## Exercise details
Among the entries below, find the lines with the word "that" and return them.

## Supplied records
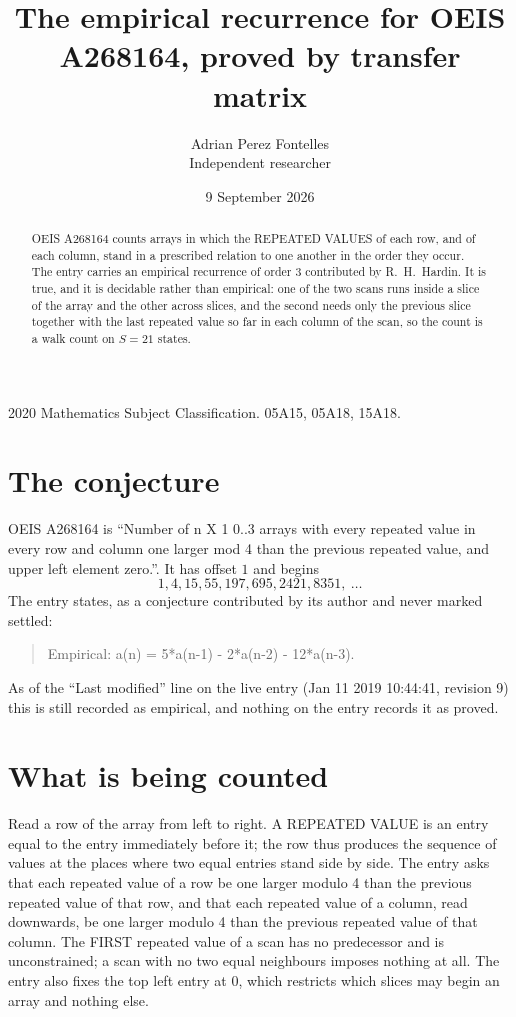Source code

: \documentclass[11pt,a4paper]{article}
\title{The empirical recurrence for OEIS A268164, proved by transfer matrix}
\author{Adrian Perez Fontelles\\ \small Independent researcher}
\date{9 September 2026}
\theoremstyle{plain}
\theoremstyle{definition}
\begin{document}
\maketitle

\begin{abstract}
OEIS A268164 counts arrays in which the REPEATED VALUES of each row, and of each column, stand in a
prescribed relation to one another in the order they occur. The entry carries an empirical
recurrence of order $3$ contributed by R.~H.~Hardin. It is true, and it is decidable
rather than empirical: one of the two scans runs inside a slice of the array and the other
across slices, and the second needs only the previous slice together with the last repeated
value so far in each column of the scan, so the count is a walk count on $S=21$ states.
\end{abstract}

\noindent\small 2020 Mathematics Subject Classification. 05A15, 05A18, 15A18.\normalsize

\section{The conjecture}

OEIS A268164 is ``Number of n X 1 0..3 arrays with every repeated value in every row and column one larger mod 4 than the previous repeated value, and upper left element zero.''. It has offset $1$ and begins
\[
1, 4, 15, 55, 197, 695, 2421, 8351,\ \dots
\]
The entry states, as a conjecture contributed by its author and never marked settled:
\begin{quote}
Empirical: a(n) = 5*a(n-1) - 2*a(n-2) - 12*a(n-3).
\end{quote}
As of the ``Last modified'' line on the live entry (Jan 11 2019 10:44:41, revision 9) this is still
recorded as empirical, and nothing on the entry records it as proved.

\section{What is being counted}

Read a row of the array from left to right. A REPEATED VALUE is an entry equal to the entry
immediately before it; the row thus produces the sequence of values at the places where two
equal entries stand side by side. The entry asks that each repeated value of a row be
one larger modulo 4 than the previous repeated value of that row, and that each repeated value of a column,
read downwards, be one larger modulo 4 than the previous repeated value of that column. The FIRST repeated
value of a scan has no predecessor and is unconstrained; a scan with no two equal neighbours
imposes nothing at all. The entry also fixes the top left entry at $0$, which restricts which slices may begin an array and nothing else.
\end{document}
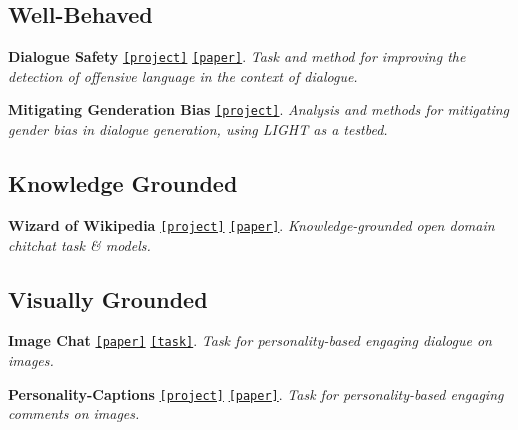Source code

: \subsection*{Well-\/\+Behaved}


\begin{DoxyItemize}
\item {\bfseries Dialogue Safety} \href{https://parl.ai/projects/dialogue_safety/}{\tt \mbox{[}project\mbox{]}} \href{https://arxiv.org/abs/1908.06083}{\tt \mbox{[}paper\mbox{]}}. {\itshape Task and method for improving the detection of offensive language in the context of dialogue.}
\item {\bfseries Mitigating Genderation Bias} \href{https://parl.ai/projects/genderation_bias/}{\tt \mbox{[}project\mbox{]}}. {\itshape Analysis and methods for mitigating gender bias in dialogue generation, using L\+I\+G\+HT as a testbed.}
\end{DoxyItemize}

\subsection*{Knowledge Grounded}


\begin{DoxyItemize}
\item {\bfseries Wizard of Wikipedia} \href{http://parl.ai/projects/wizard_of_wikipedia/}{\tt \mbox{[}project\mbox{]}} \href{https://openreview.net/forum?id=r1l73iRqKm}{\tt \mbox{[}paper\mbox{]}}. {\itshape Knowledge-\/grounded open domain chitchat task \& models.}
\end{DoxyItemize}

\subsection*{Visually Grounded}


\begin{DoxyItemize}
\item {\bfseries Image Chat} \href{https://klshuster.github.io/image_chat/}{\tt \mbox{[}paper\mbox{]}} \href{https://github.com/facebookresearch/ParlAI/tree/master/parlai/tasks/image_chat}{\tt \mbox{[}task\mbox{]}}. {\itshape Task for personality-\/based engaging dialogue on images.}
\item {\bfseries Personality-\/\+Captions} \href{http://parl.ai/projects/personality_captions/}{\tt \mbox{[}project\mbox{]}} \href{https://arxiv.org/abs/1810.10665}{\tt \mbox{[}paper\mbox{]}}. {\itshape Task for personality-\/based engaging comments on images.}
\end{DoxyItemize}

## Output
equal entries stand side by side. The entry asks that each repeated value of a row be
one larger modulo 4 than the previous repeated value of that row, and that each repeated value of a column,
read downwards, be one larger modulo 4 than the previous repeated value of that column. The FIRST repeated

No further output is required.